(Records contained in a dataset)

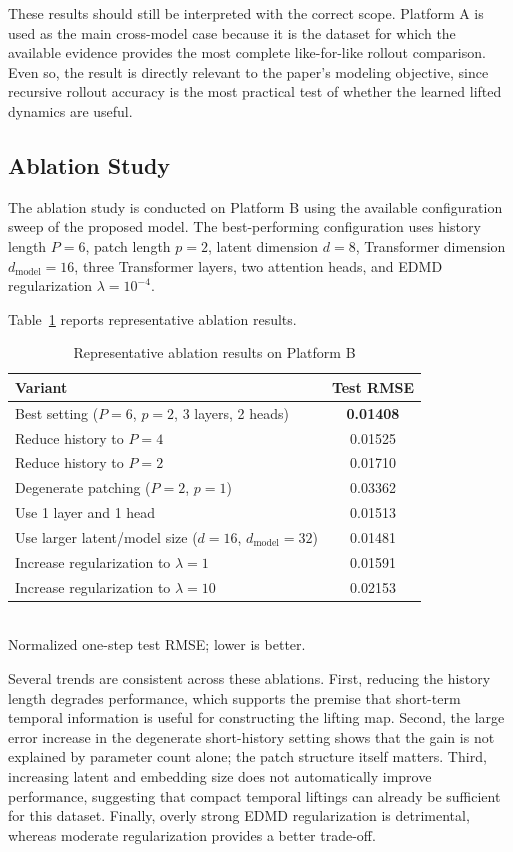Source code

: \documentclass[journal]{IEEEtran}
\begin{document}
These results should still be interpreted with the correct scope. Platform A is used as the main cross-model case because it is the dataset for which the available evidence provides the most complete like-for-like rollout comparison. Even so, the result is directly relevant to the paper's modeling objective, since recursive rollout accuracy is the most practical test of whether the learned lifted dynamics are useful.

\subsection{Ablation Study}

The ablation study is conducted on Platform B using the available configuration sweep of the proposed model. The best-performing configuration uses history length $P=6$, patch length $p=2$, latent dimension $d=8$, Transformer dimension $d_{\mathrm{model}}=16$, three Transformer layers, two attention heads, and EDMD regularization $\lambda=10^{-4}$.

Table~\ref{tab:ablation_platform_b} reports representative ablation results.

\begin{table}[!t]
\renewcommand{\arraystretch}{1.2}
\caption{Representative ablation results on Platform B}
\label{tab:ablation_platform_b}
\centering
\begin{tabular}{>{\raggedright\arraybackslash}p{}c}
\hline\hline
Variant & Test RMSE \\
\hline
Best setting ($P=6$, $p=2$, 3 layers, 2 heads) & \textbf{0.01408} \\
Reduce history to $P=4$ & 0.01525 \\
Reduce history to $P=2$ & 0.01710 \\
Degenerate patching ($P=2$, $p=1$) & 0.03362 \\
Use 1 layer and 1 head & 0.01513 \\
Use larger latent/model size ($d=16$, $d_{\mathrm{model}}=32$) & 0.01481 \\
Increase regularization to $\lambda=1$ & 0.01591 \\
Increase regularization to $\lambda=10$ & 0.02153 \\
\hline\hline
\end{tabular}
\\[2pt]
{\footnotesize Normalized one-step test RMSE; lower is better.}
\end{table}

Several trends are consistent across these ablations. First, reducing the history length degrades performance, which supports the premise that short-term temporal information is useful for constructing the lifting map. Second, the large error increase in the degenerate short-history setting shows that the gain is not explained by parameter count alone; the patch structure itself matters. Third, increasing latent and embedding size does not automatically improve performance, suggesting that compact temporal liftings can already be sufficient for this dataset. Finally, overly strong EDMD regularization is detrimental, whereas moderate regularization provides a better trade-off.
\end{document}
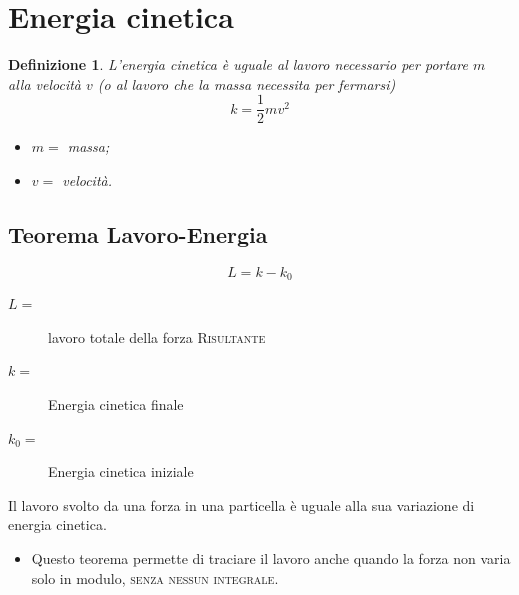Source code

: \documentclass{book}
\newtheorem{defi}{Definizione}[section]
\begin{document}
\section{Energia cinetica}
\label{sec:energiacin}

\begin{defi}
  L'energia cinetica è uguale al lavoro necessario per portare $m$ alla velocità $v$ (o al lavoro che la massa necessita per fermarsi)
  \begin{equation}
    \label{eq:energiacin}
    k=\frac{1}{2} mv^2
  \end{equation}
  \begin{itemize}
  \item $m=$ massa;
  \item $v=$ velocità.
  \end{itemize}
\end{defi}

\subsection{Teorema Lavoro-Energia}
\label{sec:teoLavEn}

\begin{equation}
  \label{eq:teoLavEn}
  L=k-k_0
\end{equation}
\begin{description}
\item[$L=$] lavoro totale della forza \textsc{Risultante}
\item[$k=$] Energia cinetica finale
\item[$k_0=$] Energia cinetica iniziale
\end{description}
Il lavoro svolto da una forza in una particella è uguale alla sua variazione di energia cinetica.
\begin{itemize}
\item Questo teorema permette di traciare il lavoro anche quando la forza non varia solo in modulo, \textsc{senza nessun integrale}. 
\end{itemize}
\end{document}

* **Problem to work on**: Review the preceding data and report every line that includes the string "documentclass".

* **Written reply**:
: \documentclass[journal]{IEEEtran}
: \documentclass{book}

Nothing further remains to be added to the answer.